Yeah I felt some people in my department were very clearly sort of directed towards an academic career. That's absolutely what they wanted to do and they didn't seem to have any questions about it and they didn't seem to question the process or what they were doing and sometimes I did find it slightly disconcerting and that sometimes I felt like I had to hide the fact that I wasn't wanting to do it but actually I realised that there were lots of people, you know, I think it was a bit of a posture by some people in fact and that lots of people had doubts and have gone on to do a variety of careers after it so I think that there's no necessity to become an academic if you do a PhD but at the time I think that wasn't necessarily made clear by the department or fellow graduates. But often myself and other people I knew doing PhDs, we didn't really think about it. We were so preoccupied with getting the thesis done that we couldn't even really think about what we were doing next and I think sometimes, once you're in the middle of a thesis, you can't actually really think about the future. Your whole brain is preoccupied. So that was often the case – that we just didn't really think about it. 

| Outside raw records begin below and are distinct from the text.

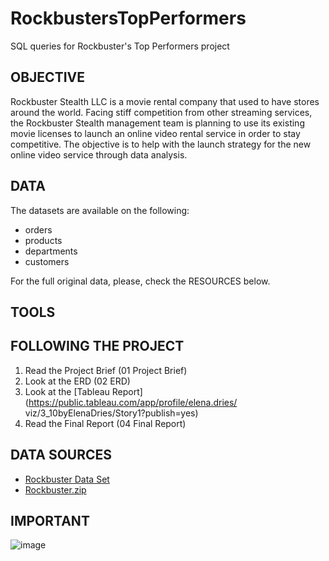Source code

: # RockbustersTopPerformers
SQL queries for Rockbuster's Top Performers project


## OBJECTIVE


Rockbuster Stealth LLC is a movie rental company that used to have stores around the world. Facing stiff competition from other streaming services, the Rockbuster Stealth management team is planning to use its existing movie licenses to launch an online video rental service in order to stay competitive.
The objective is to help with the launch strategy for the new online video service through data analysis.

## DATA

The datasets are available on the following:

- orders
- products
- departments
- customers

For the full original data, please, check the RESOURCES below.


## TOOLS




## FOLLOWING THE PROJECT

1. Read the Project Brief (01 Project Brief)
2. Look at the ERD (02 ERD)
3. Look at the [Tableau Report](https://public.tableau.com/app/profile/elena.dries/ viz/3_10byElenaDries/Story1?publish=yes)
5. Read the Final Report (04 Final Report)

## DATA SOURCES

- [Rockbuster Data Set](http://www.postgresqltutorial.com/wp-content/uploads/2019/05/dvdrental.zip)
- [Rockbuster.zip](https://drive.google.com/file/d/1hVzBWz5ORRbI37HA8p5tAiuZyMOe66yI/view)


## IMPORTANT

![image](https://user-images.githubusercontent.com/123763871/215648239-c54374d2-7d14-4324-88da-bf8b01920641.png)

But you're doing a PhD and there's a pressure on you, an implicit pressure on you to be posturing as someone who is going to be going into an academic profession

Yeah I think that's right. Yeah that's right yes I think there is pressure to do that and I did feel that. I did feel slightly embarrassed about the fact I didn't, and that I wanted to write creatively and I sort of had to kind of come out towards the end of the thesis to the people around me that's what I wanted to do. It kind of felt like that. But actually lots of people were really nice about it and were really supportive and lots of them actually had harboured these other interests that they were pursuing on the side so in actual fact it was fine. It wasn't a very open feeling while people were struggling to achieve their PhDs about exploring future possibilities. It didn't really feel like that was a particularly flexible sense of the future really.

Why didn't you want to be an academic?  Is it just because you wanted to pursue more creative things or are there other things you had to take into account when you were thinking about the future?

No it wasn't really an intellectual decision. It was an intuitive and emotional decision and it just was obvious. There wasn't really even any room for debate about it. I've just always wanted to be creative in my work since I was a very young child. I don't really remember not feeling like that and the only question for me has ever been do I want to be a visual artist or a writer and that's the only question so it's taken me a while to find out that and I feel like it may even change at some point but I think I'm just unusual in that I've always had a very clear sense of purpose in the way I think about myself and what I'm doing, you know? And there's always been an underlying agenda that this is what I've been moving towards and I never wanted to do academic writing as a profession or teaching as a profession - in terms of criticism.